September 7, 2023
Digital Markets Act: EU confirms Big Tech ‘gatekeepers’
Digital Markets Act: EU confirms Big Tech ‘gatekeepers’

This article was co-written by Hayley O'Callaghan and Richard Ferguson.



The Digital Markets Act (‘DMA’) is a pro-competition piece of EU legislation designed to provide a fairer digital sector by preventing monopolies and enabling consumer choice. An overview of the DMA and a full copy of the legislative text can be found here and here. The DMA is complemented by the Digital Services Act (‘DSA’), which focuses more on consumer safety.

The DMA’s main remit is to identify ‘gatekeepers’ (i.e., large digital platforms providing core platform services, such as online search engines, app stores, messenger services). The threshold for ‘gatekeeper’ status under the DMA provides that a company must have:

  • a market size that impacts the internal market (annual turnover in Europe of at least €7.5 billion in the last three financial years or fair market value of at least €75 billion in the last financial year and operations in at least 3 Member States)
  • have served more than 45 million monthly active end users and more than 10,000 yearly active business users in the EU during the last three years on a number of core platform services, such as search engines, social networking services and operating systems.

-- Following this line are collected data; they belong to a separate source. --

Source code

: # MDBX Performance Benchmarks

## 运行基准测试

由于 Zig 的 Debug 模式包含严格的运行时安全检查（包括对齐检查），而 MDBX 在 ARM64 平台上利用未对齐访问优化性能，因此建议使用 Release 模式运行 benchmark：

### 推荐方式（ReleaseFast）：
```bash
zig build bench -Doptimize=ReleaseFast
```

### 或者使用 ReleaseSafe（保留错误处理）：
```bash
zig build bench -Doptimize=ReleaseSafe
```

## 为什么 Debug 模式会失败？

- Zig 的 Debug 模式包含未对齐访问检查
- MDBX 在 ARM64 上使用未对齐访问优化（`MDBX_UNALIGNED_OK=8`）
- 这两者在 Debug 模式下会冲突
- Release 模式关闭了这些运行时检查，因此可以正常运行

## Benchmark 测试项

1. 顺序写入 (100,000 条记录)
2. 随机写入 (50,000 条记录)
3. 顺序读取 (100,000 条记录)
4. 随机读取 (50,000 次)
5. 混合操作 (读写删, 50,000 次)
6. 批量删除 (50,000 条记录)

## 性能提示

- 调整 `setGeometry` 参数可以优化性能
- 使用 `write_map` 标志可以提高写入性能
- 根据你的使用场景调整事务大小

Gatekeepers will need to follow a set of “do’s” and “don’ts” as part of their their daily operations. For example, permitting interoperability of third-party services with the gatekeeper’s own services and not preventing users from un-installing any pre-installed software or app.



In July 2023, the European Commission announced the first seven companies that self-referred themselves as meeting the gatekeeper threshold under the DMA. The companies who declared that they met the thresholds included: Alphabet, Amazon, Apple, ByteDance, Meta, Microsoft, and Samsung.

However, some Big Tech companies have pushed back subsequently on their gatekeeper status, arguing that some of their services within their ecosystem are not popular enough to meet the thresholds. For example, Bytedance (owner of TikTok) pushed back on their gatekeeper status, stating that whilst it meets to quantitative criteria of the DMA, it falls short of the requirements of having an “unavoidable platform to conducting online business in the EU” and an “entrenched” gateway between consumers and businesses. Similarly, Apple and Microsoft have argued that some of their services are not popular enough to be classified as gatekeepers.


Present Position

However, on 6 September 2023, the EU Commission announced that Alphabet, Amazon, Apple, ByteDance, Meta and Microsoft have been designated as gatekeepers after reviewing their submissions. Samsung, notably, has been removed from the list after providing sufficient evidence that their services did not qualify as gateways to core platform services. In addition, the Commission also concluded that Gmail and did not qualify as gateways despite meeting the threshold.

The gatekeeper designations for core platform services include:

  • Social Networks - TikTok, Facebook, Instagram, LinkedIn
  • Intermediation - Google Maps, Google Play, Google Shopping, Amazon Marketplace, App Store and Meta Marketplace
  • ADS - Google, Amazon and Meta
  • Video Sharing - YouTube
  • Browser – Chrome and Safari
  • Search – Google Search
  • Operating System – Google Android, IOS and Windows PC OS
  • N-IICS – WhatsApp and Messenger

In addition to the designations, the Commission has opened four market investigations to assess Microsoft and Apple’s claims that their core platform services such as iMessage, Bing, Edge and Microsoft Advertising do not qualify as gateways. The Commission has also opened a market investigation as to whether Apple’s iPadOS should be designated as gatekeeper, despite not meeting the threshold.


Next Steps

The six remaining designated gatekeepers have until March 2024 to comply with the requirements under the DMA. At the end of this period a detailed compliance report must be provided to the Commission on how each gatekeeper complies with the requirements set out in the DMA. The market investigations are also expected to be concluded between February and September 2024.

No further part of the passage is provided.